Investment Banking Associate Interview Questions
There are no huge differences for Associate-level candidates, as the same topics and types of questions tend to come up.
The main difference is that you need to be more polished because everyone at this level at an investment bank is articulate and has more real-world experience.
It’s also quite important to focus on a specific industry because they want candidates who can leverage their pre-MBA experience for something useful on the job.
Finally, case studies – sometimes informal verbal ones, sometimes in writing, and sometimes in Excel – are more likely to come up at this level.
To practice, you can look at the many example case studies and solutions in the full Breaking Into Wall Street Investment Banking Interview Guide.

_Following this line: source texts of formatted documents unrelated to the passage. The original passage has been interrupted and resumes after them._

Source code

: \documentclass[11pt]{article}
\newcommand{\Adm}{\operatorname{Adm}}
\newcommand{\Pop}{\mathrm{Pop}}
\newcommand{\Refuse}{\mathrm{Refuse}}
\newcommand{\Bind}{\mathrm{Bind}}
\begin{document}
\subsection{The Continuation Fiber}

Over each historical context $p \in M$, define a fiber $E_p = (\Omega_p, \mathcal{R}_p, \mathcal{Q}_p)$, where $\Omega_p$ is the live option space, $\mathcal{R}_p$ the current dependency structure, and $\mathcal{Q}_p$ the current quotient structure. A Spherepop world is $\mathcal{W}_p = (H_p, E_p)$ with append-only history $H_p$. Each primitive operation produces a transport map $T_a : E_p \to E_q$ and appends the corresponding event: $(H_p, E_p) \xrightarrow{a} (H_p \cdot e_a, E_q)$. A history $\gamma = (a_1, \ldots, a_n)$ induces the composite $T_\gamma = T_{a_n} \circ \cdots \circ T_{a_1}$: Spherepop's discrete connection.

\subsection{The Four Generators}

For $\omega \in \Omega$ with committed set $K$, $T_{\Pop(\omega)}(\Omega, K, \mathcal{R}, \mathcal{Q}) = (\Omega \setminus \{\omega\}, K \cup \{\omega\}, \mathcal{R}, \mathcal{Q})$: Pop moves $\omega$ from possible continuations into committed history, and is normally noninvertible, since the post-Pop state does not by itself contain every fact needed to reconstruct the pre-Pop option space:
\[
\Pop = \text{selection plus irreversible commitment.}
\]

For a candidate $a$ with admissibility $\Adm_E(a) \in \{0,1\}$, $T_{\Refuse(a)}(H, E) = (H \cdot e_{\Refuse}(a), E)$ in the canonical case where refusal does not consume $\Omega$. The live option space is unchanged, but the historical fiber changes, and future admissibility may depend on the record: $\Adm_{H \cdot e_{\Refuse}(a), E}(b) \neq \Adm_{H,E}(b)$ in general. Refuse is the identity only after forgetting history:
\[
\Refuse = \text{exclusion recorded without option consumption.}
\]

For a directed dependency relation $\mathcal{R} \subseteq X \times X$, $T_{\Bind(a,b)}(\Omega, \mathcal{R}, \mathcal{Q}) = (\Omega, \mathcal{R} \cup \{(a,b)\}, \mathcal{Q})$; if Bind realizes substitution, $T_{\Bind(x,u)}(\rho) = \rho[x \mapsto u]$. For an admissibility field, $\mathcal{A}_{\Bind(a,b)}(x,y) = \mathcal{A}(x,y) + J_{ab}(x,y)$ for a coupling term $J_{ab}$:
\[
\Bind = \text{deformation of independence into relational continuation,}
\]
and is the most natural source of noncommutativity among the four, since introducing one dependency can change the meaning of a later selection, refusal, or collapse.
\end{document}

For more, please see our article on the investment banking associate job.
This article is detailed and comprehensive, but the most important point is simple: You cannot “prepare” for the technical questions in an investment banking interview at the last minute.
You can come up with a halfway decent story and reasonable answers to common “fit” questions with limited time – such as a few hours or days before the interview.
But you cannot answer detailed questions about LBO models, the components of Enterprise Value, or how WACC changes under different conditions unless you have solid technical knowledge, which takes time to acquire.
At the minimum, you’ll have to start ~2-3 months in advance to get a good sense for these concepts (assuming no background or limited accounting/finance knowledge).
The other question categories can wait until the last minute, but you can’t cram and master the technical side in that span of time.